INPUT FOR THIS TASK:
::::::

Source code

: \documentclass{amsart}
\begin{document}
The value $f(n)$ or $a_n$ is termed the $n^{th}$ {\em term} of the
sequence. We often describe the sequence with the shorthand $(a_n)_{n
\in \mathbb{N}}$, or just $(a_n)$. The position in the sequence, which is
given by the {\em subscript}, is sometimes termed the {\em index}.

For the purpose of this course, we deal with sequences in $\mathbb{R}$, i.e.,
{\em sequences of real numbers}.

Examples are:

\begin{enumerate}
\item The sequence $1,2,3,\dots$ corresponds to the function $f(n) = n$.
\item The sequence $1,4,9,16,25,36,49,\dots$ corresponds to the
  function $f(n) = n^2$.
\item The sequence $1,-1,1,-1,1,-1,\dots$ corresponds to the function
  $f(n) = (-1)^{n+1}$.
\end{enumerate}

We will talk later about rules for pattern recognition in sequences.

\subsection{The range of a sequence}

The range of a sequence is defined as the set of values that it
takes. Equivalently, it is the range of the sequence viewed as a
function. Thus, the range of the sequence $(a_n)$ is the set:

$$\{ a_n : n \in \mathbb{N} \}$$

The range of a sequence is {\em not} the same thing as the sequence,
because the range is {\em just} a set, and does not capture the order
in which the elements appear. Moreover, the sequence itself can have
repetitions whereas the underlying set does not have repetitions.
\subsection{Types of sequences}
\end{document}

::::::

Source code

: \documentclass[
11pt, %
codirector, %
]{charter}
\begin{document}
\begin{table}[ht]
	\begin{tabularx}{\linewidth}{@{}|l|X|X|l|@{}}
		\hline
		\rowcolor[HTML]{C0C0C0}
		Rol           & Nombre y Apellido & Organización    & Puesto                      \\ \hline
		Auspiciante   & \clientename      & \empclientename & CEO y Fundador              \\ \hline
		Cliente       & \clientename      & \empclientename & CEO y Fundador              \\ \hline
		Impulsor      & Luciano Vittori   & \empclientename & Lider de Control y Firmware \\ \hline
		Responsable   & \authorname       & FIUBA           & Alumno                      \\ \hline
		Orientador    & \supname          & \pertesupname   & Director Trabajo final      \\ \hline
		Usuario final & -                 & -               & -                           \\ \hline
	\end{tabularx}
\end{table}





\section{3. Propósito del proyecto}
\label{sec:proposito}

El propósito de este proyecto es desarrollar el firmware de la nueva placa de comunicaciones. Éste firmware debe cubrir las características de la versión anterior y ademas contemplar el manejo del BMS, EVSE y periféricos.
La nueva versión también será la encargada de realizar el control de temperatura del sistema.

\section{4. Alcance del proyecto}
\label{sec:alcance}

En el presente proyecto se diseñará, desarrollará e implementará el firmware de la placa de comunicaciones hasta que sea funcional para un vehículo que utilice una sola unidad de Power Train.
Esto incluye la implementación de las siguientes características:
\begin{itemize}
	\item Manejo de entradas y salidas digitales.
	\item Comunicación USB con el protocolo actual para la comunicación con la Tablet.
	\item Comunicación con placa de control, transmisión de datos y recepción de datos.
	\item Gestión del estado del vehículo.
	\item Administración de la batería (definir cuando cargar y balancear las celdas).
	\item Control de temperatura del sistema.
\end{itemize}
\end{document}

::::::

ABOUT THIS TASK: Each line of the material that has the word "versión" belongs in the answer.

SOLUTION TO THE PROBLEM:
El propósito de este proyecto es desarrollar el firmware de la nueva placa de comunicaciones. Éste firmware debe cubrir las características de la versión anterior y ademas contemplar el manejo del BMS, EVSE y periféricos.
La nueva versión también será la encargada de realizar el control de temperatura del sistema.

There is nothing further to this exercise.